Mario Kaiser is a writer of narrative nonfiction whose work seeks to expand the understanding of social justice and human rights. His stories are based on long-term immersion in environments that are difficult to access, illustrating how government policies and social disruptions transform people’s lives. He is a co-author of six books and has written about people smugglers in Albania, accompanied Mexican migrants on their journey to the United States, reported on the war in Iraq, and examined the first suicides at the prison camp in Guantánamo Bay, Cuba. A former reporter and editor for Die Zeit and Der Spiegel, his work has also appeared in Granta, The International New York Times, Süddeutsche Zeitung Magazin, Guernica, and Narratively. His writing has been recognized with numerous awards, including the Kurt Tucholsky Prize for Literary Journalism, the Henri Nannen Prize, and the Kurt Schork Award in International Journalism. He lives in New York City.
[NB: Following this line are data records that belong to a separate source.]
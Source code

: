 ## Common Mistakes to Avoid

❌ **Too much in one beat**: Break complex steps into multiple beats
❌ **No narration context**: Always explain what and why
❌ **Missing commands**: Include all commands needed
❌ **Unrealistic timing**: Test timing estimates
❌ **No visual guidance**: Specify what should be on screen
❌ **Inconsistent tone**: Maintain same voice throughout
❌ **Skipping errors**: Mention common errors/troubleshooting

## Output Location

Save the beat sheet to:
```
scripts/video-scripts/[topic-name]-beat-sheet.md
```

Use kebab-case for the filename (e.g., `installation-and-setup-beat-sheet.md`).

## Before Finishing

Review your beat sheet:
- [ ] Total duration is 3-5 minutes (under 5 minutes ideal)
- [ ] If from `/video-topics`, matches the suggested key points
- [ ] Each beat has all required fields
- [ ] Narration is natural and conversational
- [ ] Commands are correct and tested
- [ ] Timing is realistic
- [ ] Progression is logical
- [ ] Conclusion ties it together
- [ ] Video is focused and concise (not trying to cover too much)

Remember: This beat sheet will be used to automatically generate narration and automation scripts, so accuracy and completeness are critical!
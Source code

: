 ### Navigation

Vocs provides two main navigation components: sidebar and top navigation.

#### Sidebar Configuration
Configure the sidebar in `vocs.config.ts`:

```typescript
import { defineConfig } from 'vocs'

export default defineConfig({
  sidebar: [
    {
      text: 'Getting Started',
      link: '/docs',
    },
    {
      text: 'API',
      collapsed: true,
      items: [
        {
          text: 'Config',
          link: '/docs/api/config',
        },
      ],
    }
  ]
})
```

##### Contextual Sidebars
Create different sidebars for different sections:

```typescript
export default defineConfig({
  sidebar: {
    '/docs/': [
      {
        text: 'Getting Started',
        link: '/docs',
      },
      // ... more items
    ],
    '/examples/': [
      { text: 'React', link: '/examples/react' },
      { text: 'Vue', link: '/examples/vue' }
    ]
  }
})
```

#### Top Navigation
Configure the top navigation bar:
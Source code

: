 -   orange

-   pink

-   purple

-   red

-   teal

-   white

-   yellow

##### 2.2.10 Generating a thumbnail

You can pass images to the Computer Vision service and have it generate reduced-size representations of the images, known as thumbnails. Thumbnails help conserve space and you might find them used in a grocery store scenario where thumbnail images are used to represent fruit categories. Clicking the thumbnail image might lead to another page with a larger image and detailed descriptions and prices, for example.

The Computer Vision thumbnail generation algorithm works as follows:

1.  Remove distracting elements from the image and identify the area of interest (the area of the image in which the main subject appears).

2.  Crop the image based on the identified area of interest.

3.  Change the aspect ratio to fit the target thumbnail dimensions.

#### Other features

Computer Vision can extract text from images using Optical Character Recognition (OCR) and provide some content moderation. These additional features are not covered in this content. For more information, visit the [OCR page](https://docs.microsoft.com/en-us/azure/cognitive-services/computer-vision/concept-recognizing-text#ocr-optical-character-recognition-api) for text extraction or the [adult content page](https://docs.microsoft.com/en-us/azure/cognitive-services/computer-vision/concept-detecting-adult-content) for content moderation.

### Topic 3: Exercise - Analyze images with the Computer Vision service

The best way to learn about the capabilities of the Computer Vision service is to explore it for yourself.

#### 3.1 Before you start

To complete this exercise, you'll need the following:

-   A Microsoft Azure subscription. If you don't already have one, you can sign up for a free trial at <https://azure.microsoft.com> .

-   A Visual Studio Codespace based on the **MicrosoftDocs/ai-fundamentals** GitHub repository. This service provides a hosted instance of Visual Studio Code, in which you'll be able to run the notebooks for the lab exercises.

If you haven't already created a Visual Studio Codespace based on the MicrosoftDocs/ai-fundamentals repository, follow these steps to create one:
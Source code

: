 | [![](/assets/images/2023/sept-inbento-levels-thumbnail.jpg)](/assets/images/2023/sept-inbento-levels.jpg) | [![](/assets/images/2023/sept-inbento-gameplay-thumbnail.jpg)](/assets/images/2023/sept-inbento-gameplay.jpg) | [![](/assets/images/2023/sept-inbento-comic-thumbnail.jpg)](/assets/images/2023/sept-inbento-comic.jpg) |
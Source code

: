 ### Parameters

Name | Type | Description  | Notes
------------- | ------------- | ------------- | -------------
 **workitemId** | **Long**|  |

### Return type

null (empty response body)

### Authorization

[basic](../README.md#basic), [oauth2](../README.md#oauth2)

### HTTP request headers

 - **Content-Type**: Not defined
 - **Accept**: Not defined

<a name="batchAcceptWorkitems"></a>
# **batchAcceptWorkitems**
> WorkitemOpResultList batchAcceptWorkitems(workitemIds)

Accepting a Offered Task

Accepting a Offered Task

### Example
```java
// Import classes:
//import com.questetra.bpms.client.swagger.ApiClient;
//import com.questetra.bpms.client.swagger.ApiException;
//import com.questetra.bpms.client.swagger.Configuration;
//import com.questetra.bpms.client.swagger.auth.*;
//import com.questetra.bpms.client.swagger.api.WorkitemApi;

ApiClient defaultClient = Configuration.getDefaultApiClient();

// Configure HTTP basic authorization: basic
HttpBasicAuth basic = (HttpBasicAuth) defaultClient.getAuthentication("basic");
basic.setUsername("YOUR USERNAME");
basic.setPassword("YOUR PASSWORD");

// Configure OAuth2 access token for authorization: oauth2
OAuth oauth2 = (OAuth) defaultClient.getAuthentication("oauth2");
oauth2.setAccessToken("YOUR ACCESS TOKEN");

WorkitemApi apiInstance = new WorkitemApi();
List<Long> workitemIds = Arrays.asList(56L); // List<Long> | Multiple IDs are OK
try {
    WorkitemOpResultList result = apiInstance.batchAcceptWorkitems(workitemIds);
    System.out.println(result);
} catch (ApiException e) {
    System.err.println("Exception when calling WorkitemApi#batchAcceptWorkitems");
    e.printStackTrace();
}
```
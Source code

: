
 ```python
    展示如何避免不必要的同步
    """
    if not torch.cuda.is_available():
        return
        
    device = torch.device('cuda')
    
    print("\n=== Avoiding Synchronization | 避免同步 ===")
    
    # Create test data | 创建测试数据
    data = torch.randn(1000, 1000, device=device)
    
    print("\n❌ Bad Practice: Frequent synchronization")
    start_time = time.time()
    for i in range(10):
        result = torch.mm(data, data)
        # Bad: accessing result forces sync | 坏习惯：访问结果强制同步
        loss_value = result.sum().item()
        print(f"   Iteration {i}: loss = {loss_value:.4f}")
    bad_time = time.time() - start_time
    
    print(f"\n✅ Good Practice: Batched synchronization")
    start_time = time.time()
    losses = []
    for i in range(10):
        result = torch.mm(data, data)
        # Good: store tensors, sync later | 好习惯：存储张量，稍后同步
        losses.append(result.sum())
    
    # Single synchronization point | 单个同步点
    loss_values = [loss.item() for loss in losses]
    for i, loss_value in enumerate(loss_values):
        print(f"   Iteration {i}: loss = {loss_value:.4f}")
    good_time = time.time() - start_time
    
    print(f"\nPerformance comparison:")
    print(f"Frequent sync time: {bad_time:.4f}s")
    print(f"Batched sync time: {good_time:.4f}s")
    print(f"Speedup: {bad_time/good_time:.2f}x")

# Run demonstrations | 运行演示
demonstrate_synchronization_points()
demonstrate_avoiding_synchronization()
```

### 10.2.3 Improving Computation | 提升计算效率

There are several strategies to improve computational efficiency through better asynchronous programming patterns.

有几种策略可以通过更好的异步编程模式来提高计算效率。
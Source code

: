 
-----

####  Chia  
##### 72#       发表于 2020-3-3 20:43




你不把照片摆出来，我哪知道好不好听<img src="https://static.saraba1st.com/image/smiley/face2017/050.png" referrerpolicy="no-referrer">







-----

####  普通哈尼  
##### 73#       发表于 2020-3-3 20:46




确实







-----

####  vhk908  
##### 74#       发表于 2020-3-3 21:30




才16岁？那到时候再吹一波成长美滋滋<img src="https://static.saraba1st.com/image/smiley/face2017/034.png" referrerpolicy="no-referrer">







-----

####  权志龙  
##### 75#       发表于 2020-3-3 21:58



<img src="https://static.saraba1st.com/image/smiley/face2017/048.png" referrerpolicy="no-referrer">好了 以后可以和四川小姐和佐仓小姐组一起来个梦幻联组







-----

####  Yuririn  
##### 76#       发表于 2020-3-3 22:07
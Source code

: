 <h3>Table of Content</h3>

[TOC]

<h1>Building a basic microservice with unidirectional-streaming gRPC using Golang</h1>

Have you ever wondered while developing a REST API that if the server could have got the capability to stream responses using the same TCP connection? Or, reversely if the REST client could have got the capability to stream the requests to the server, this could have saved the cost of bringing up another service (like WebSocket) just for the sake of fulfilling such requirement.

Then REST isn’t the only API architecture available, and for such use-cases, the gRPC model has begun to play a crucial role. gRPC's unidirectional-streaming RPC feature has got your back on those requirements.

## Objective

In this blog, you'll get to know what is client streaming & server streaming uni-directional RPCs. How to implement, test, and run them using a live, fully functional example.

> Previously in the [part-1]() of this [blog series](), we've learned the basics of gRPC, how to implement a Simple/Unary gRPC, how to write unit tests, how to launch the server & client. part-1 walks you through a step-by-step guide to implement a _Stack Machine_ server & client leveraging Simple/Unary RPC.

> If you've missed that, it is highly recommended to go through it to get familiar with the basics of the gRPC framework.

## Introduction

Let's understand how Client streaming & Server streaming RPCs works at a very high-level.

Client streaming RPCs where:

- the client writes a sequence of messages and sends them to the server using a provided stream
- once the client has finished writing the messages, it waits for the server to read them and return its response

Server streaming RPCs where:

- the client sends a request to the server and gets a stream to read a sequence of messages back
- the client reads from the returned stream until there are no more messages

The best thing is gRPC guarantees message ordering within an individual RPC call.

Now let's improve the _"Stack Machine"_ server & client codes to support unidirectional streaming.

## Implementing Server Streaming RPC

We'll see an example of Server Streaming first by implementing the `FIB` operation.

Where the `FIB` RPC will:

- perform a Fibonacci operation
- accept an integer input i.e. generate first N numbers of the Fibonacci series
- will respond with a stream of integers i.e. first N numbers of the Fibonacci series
Professor Jerry Monteith has taught sculpture and woodworking in the School of Art and Design at Southern Illinois University in Carbondale since 1990. He served as Head of Graduate Studies for 10 years before stepping down recently. His work has been shown at venues across the United States and includes large, site-specific and interactive projects as well as a recent series of miniature works, called Attractors in mixed media on steel wire armatures. The latter were shown at OK Harris in New York in 2013, and recently at Gallery 210 at the University of Missouri in St. Louis. His monumental earthwork, Lightspill is sited on the grounds at the Cedarhurst Center for the Arts in Mt. Vernon, Illinois.